**Task brief**
Looking at the entries below, how many lines include the word "align"? Answer with the number alone.

**Raw data**
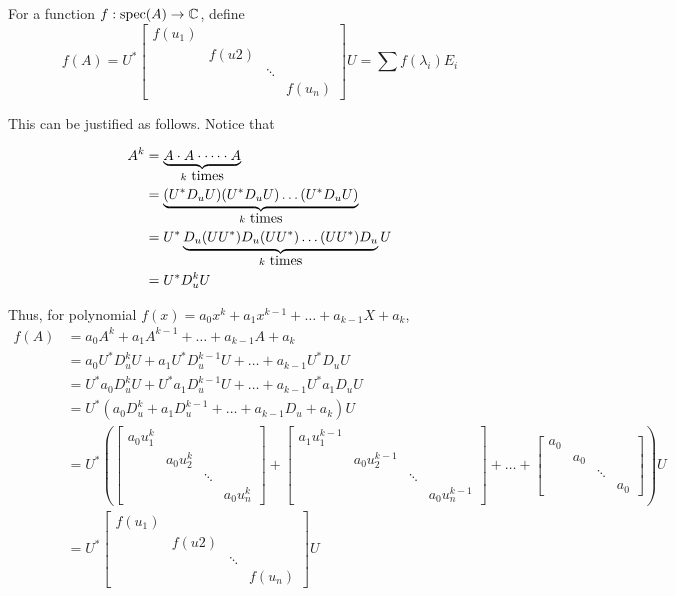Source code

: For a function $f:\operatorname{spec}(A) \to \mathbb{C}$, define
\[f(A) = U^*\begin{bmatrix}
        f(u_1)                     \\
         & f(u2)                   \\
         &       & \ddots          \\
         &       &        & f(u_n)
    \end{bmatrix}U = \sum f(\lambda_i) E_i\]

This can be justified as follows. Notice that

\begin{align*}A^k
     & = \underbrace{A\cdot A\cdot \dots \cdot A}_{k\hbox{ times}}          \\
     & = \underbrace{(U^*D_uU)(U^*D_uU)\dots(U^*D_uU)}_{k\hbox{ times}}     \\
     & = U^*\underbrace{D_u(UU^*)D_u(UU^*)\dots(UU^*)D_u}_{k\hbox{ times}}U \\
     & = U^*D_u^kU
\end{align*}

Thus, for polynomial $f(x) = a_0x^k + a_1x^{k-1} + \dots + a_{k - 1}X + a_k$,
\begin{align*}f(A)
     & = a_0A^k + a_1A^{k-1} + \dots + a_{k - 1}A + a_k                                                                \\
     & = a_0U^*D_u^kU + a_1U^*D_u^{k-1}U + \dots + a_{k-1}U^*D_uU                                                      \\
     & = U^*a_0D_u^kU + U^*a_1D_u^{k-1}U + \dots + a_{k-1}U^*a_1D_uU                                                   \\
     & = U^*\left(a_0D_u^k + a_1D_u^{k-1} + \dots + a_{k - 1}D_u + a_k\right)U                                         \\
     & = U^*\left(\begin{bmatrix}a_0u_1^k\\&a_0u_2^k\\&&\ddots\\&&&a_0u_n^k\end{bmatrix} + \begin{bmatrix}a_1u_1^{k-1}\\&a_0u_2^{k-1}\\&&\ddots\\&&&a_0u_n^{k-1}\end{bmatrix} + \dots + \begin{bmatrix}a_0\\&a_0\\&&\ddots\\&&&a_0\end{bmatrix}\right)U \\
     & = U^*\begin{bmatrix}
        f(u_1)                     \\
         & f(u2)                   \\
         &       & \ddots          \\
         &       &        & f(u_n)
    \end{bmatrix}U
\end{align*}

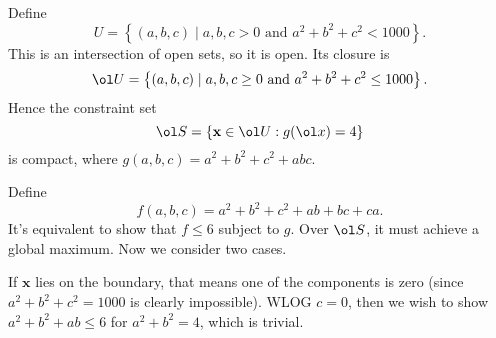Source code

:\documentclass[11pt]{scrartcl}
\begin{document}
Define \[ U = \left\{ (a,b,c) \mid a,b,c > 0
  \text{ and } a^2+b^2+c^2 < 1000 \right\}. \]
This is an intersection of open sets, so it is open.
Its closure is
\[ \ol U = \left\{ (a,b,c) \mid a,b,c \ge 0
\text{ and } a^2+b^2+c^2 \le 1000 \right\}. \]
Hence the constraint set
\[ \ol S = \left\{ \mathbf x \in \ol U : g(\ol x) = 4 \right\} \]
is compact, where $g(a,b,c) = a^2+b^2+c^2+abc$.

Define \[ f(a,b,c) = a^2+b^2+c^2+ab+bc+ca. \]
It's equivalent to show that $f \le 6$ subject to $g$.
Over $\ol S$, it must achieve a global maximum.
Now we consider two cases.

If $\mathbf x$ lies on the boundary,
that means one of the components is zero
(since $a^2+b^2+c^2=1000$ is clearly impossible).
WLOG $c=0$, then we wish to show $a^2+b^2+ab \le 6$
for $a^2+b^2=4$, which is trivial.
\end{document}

**Response**
4